Large oil price increases can likely result in significant falls in OECD demand, within periods extending from 3 - 6 months but this is not at all the case in nonOECD economies. Taking current world regional per capita oil consumption rates, and economic output per barrel or barrel equivalent of commercial energy, the effectively price elastic OECD North, and price inelastic NICs and LICs present almost totally different 'profiles' under oil shock conditions.
The bottom line is that relatively large and rapid falls in oil demand in the OECD North, and sustained demand increase by NICs and LICs can be expected whenever oil prices break through the current, artificially low range of no more than $30-$35/bbl in 2003 dollars.
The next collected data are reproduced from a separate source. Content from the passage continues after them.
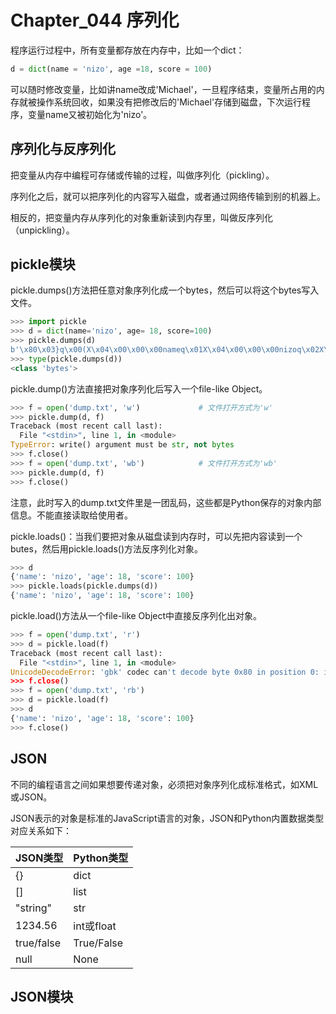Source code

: # Chapter_044 序列化

程序运行过程中，所有变量都存放在内存中，比如一个dict：

```python
d = dict(name = 'nizo', age =18, score = 100)
```

可以随时修改变量，比如讲name改成'Michael'，一旦程序结束，变量所占用的内存就被操作系统回收，如果没有把修改后的'Michael'存储到磁盘，下次运行程序，变量name又被初始化为'nizo'。


## 序列化与反序列化

把变量从内存中编程可存储或传输的过程，叫做序列化（pickling）。

序列化之后，就可以把序列化的内容写入磁盘，或者通过网络传输到别的机器上。

相反的，把变量内存从序列化的对象重新读到内存里，叫做反序列化（unpickling）。


## pickle模块

pickle.dumps()方法把任意对象序列化成一个bytes，然后可以将这个bytes写入文件。

```python
>>> import pickle
>>> d = dict(name='nizo', age= 18, score=100)
>>> pickle.dumps(d)
b'\x80\x03}q\x00(X\x04\x00\x00\x00nameq\x01X\x04\x00\x00\x00nizoq\x02X\x03\x00\x00\x00ageq\x03K\x12X\x05\x00\x00\x00scoreq\x04Kdu.'
>>> type(pickle.dumps(d))
<class 'bytes'>
```

pickle.dump()方法直接把对象序列化后写入一个file-like Object。

```python
>>> f = open('dump.txt', 'w')             # 文件打开方式为'w'
>>> pickle.dump(d, f)
Traceback (most recent call last):
  File "<stdin>", line 1, in <module>
TypeError: write() argument must be str, not bytes
>>> f.close()
>>> f = open('dump.txt', 'wb')            # 文件打开方式为'wb'
>>> pickle.dump(d, f)
>>> f.close()
```

注意，此时写入的dump.txt文件里是一团乱码，这些都是Python保存的对象内部信息。不能直接读取给使用者。


pickle.loads()：当我们要把对象从磁盘读到内存时，可以先把内容读到一个butes，然后用pickle.loads()方法反序列化对象。

```python
>>> d
{'name': 'nizo', 'age': 18, 'score': 100}
>>> pickle.loads(pickle.dumps(d))
{'name': 'nizo', 'age': 18, 'score': 100}
```

pickle.load()方法从一个file-like Object中直接反序列化出对象。

```python
>>> f = open('dump.txt', 'r')
>>> d = pickle.load(f)
Traceback (most recent call last):
  File "<stdin>", line 1, in <module>
UnicodeDecodeError: 'gbk' codec can't decode byte 0x80 in position 0: illegal multibyte sequence
>>> f.close()
>>> f = open('dump.txt', 'rb')
>>> d = pickle.load(f)
>>> d
{'name': 'nizo', 'age': 18, 'score': 100}
>>> f.close()
```


## JSON

不同的编程语言之间如果想要传递对象，必须把对象序列化成标准格式，如XML或JSON。

JSON表示的对象是标准的JavaScript语言的对象，JSON和Python内置数据类型对应关系如下：

| JSON类型 | Python类型 |
| ------ | ------|
| {} | dict |
| [] | list |
| "string" | str |
| 1234.56 | int或float |
| true/false | True/False |
| null | None |


## JSON模块

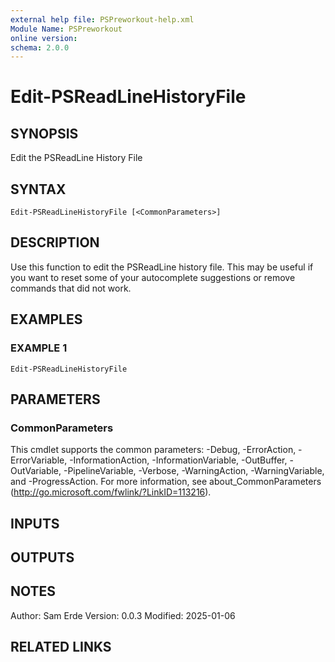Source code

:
 ```yaml
---
external help file: PSPreworkout-help.xml
Module Name: PSPreworkout
online version:
schema: 2.0.0
---
```


# Edit-PSReadLineHistoryFile

## SYNOPSIS
Edit the PSReadLine History File

## SYNTAX

```
Edit-PSReadLineHistoryFile [<CommonParameters>]
```

## DESCRIPTION
Use this function to edit the PSReadLine history file.
This may be useful if you want to reset some of your
autocomplete suggestions or remove commands that did not work.

## EXAMPLES

### EXAMPLE 1
```
Edit-PSReadLineHistoryFile
```

## PARAMETERS

### CommonParameters
This cmdlet supports the common parameters: -Debug, -ErrorAction, -ErrorVariable, -InformationAction, -InformationVariable, -OutBuffer, -OutVariable, -PipelineVariable, -Verbose, -WarningAction, -WarningVariable, and -ProgressAction. 
For more information, see about_CommonParameters (http://go.microsoft.com/fwlink/?LinkID=113216).

## INPUTS

## OUTPUTS

## NOTES
Author: Sam Erde
Version: 0.0.3
Modified: 2025-01-06

## RELATED LINKS
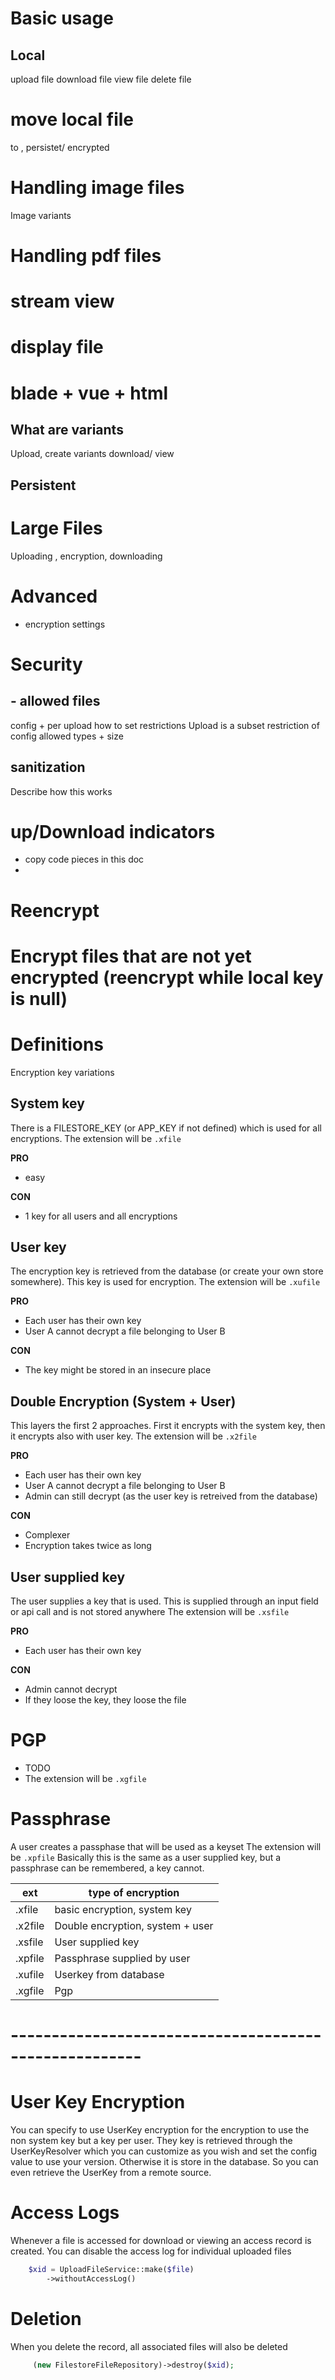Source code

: 
# Basic usage
## Local
upload file
download file
view file
delete file

# move local file
to , persistet/ encrypted

# Handling image files
Image variants
# Handling pdf files

# stream view
# display file
# blade + vue + html

## What are variants
Upload, create variants
download/ view

## Persistent

# Large Files
Uploading , encryption, downloading

# Advanced
- encryption settings

# Security
## - allowed files
config + per upload
how to set restrictions
Upload is a subset restriction of config allowed types + size

## sanitization
Describe how this works

# up/Download indicators


- copy code pieces in this doc
- 

# Reencrypt
# Encrypt files that are not yet encrypted (reencrypt while local key is null)



# Definitions
Encryption key variations

## System key
There is a FILESTORE_KEY (or APP_KEY if not defined) which is used for all encryptions. 
The extension will be ```.xfile```

**PRO** 
- easy

**CON**
- 1 key for all users and all encryptions

## User key
The encryption key is retrieved from the database (or create your own store somewhere). This key is used for encryption.
The extension will be ```.xufile```

**PRO**
- Each user has their own key
- User A cannot decrypt a file belonging to User B

**CON**
- The key might be stored in an insecure place

## Double Encryption (System + User)
This layers the first 2 approaches. First it encrypts with the system key, then it encrypts also with user key.
The extension will be ```.x2file```

**PRO**
- Each user has their own key
- User A cannot decrypt a file belonging to User B
- Admin can still decrypt (as the user key is retreived from the database)

**CON**
- Complexer
- Encryption takes twice as long

## User supplied key
The user supplies a key that is used. This is supplied through an input field or api call and is not stored anywhere
The extension will be ```.xsfile```

**PRO**
- Each user has their own key

**CON**
- Admin cannot decrypt
- If they loose the key, they loose the file


# PGP
- TODO
- The extension will be ```.xgfile```

# Passphrase
A user creates a passphase that will be used as a keyset
The extension will be ```.xpfile```
Basically this is the same as a user supplied key, but a passphrase can be remembered, a key cannot.


| ext     | type of encryption                |
|---------|-----------------------------------|
| .xfile  | basic encryption, system key      |
| .x2file | Double encryption, system + user |
| .xsfile | User supplied key                 |
| .xpfile | Passphrase supplied by user      |
| .xufile | Userkey from database             |
| .xgfile | Pgp                               |


# ------------------------------------------------------
# User Key Encryption
You can specify to use UserKey encryption for the encryption to use the non system key but a key per user.
They key is retrieved through the UserKeyResolver which you can customize as you wish and set the config value to use your version.
Otherwise it is store in the database.
So you can even retrieve the UserKey from a remote source.


# Access Logs
Whenever a file is accessed for download or viewing an access record is created.
You can disable the access log for individual uploaded files

```php
    $xid = UploadFileService::make($file)
        ->withoutAccessLog()
```


# Deletion
When you delete the record, all associated files will also be deleted
```php
     (new FilestoreFileRepository)->destroy($xid);
```
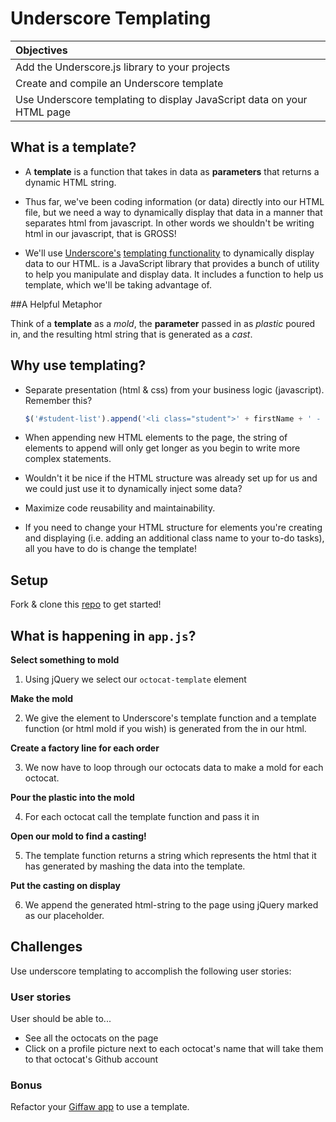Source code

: # Underscore Templating
| Objectives |
| :--- |
| Add the Underscore.js library to your projects |
| Create and compile an Underscore template |
| Use Underscore templating to display JavaScript data on your HTML page |

## What is a template?

* A **template** is a function that takes in data as **parameters** that returns a dynamic HTML string.

* Thus far, we've been coding information (or data) directly into our HTML file, but we need a way to dynamically display that data in a manner that separates html from javascript. In other words we shouldn't be writing html in our javascript, that is GROSS!

* We'll use [Underscore's](http://underscorejs.org/) [templating functionality](http://underscorejs.org/#template) to dynamically display data to our HTML.  is a JavaScript library that provides a bunch of utility to help you manipulate and display data. It includes a function to help us template, which we'll be taking advantage of.

##A Helpful Metaphor

Think of a **template** as a *mold*, the **parameter** passed in as *plastic* poured in, and the resulting html string that is generated as a *cast*. 

## Why use templating?

* Separate presentation (html & css) from your business logic (javascript). Remember this?

  ```js
  $('#student-list').append('<li class="student">' + firstName + ' - ' + lastName + '</li>');
  ```

* When appending new HTML elements to the page, the string of elements to append will only get longer as you begin to write more complex statements.

* Wouldn't it be nice if the HTML structure was already set up for us and we could just use it to dynamically inject some data?

* Maximize code reusability and maintainability.

* If you need to change your HTML structure for elements you're creating and displaying (i.e. adding an additional class name to your to-do tasks), all you have to do is change the template!

## Setup

Fork & clone this [repo](https://github.com/sf-wdi-21/underscore_templating) to get started!

## What is happening in `app.js`?

**Select something to mold**

1) Using jQuery we select our `octocat-template` element 

**Make the mold**

2) We give the element to Underscore's template function and a template function (or html mold if you wish) is generated from the  in our html.

**Create a factory line for each order**

3) We now have to loop through our octocats data to make a mold for each octocat.

**Pour the plastic into the mold**

4) For each octocat call the template function and pass it in

**Open our mold to find a casting!**

5) The template function returns a string which represents the html that it has generated by mashing the data into the template.

**Put the casting on display**

6) We append the generated html-string to the page using jQuery marked as our placeholder.

## Challenges

Use underscore templating to accomplish the following user stories:

### User stories
User should be able to...

* See all the octocats on the page
* Click on a profile picture next to each octocat's name that will take them to that octocat's Github account

### Bonus

Refactor your [Giffaw app](https://github.com/sf-wdi-21/giffaw) to use a template.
On a composite base, and depending on exactly how far oil prices rise, net world demand can likely increase when or if oil prices rise to levels extending up to $60-per-barrel or perhaps more.
Conclusions
For various economic doctrinal and economic mythical 'reasons' Cheap Oil is seen by the decisionmaking elite in the richer nations as the 'passport to economic growth'. This is a pure fantasy.
Since about 1995 'demand shock' has begun to operate in the world economy for a number of reasons, leading to considerably higher underlying growth rates of world oil demand.
Cheap oil and energy underpin the service oriented 'globalized' economy which drives the urban-industrial reference format, model and framework for economic development and social progress anyplace in the world. This in turn is a powerful motor for continued and strong demand growth for fossil energy, worldwide. Upward potential for personal consumption of fossil fuels is essentially unlimited in this context.
Physical depletion is either rejected or ignored as a price setting factor for oil and gas. Concerning oil there is mounting evidence that net additional production capacity is decreasing every year and may soon fall below the product of new capacity demand + annual lost capacity. By 2008 the world oil market may enter a situation of structural supply deficit. Before that period demand growth, and loss of capacity through accidents, stoppages or sabotage may produce recurring price 'spikes'.
In the case of conventional or classic economic growth, this will be enabled and facilitated at the world or 'composite' level by rising oil prices up to high price levels, probably above $60/barrel in today's dollars.
Also because of depletion, but in addition because of environment and climate limits, energy transition away from fossil fuels must and will happen. Price signals, in the existing economic system and framework, are needed if this is to start, and to build from the immediate near term. Existing and developing frameworks provide by the Kyoto Treaty offer some potential for adaptation and direction to the task and goals of energy transition.